The problem ▸ Within the records below, how many lines hold the word "customers"? Only the number should be returned.

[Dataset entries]
- - - -

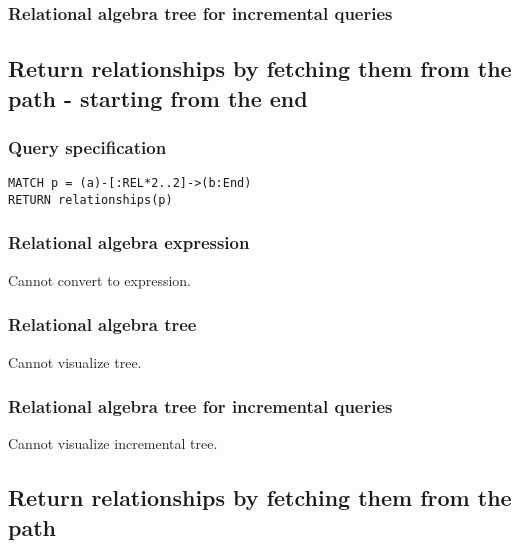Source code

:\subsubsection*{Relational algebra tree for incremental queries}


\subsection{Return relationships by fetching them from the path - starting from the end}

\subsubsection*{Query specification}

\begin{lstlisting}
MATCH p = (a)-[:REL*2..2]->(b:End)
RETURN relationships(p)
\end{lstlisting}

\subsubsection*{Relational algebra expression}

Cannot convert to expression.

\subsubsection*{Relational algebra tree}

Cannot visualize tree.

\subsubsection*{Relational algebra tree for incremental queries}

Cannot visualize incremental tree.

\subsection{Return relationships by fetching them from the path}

- - - -

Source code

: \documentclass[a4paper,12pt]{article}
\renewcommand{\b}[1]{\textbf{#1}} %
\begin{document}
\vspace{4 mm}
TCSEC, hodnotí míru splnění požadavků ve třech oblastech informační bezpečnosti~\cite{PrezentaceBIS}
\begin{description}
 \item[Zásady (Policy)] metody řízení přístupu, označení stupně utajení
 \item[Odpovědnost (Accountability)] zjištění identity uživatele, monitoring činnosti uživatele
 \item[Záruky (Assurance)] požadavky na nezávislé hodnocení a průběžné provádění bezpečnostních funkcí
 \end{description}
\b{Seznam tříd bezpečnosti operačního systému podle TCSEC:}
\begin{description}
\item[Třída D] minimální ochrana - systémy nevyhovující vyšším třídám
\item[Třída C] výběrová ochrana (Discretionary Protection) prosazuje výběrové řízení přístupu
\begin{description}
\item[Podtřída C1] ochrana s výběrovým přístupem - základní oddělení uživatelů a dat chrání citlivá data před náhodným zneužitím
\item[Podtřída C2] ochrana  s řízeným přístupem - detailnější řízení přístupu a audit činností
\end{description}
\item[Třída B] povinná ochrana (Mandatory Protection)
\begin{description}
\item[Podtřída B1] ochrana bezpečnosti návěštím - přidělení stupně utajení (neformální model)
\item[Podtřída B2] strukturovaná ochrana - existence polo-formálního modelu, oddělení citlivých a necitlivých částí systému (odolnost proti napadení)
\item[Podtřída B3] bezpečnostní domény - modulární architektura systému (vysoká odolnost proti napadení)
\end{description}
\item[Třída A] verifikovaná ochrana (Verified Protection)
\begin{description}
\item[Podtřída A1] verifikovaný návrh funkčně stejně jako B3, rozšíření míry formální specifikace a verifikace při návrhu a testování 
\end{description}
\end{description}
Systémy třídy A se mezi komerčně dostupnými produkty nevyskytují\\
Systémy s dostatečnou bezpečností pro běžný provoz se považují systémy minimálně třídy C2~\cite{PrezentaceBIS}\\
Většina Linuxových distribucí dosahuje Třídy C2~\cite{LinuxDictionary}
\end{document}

- - - -

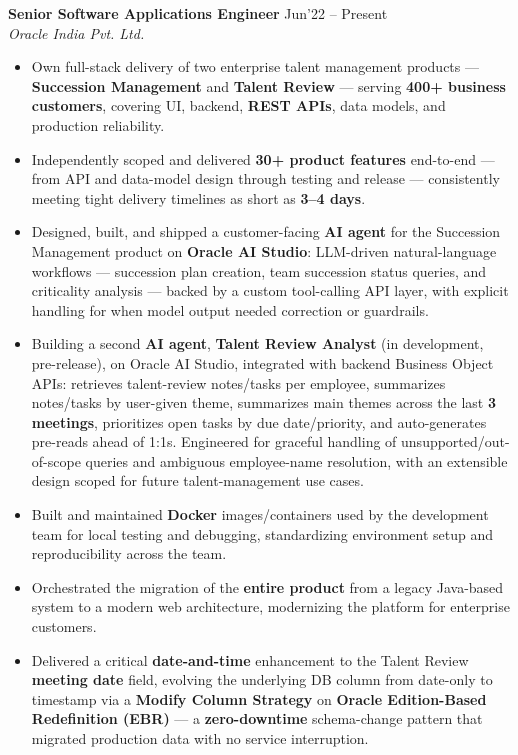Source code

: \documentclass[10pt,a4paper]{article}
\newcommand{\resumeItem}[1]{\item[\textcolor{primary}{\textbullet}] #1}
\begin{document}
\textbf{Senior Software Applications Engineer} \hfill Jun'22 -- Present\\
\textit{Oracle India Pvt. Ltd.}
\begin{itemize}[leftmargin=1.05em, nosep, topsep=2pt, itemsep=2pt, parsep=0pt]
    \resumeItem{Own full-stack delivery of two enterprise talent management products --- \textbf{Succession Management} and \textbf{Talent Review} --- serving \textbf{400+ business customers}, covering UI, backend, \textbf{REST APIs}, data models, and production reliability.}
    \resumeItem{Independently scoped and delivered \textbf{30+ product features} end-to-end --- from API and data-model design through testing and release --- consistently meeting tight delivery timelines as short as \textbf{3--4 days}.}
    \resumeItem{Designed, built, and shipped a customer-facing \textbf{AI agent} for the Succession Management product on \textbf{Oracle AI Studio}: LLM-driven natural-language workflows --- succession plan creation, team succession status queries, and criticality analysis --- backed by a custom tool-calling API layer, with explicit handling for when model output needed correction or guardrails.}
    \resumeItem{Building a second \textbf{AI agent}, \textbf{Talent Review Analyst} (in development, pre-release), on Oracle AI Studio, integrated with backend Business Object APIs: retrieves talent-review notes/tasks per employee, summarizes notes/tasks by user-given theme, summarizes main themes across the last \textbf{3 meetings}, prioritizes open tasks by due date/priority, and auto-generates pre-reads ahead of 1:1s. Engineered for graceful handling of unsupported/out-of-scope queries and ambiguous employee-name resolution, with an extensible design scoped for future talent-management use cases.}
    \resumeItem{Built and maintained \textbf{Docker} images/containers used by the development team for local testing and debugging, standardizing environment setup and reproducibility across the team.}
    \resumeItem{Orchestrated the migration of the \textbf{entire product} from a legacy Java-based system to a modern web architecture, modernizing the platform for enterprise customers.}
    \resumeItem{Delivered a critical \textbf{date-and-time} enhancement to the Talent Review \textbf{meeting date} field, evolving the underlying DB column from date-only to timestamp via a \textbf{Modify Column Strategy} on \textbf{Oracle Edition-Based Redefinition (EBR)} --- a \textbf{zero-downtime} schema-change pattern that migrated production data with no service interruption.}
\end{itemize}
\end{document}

- - - -

Finished exercise ▸ 2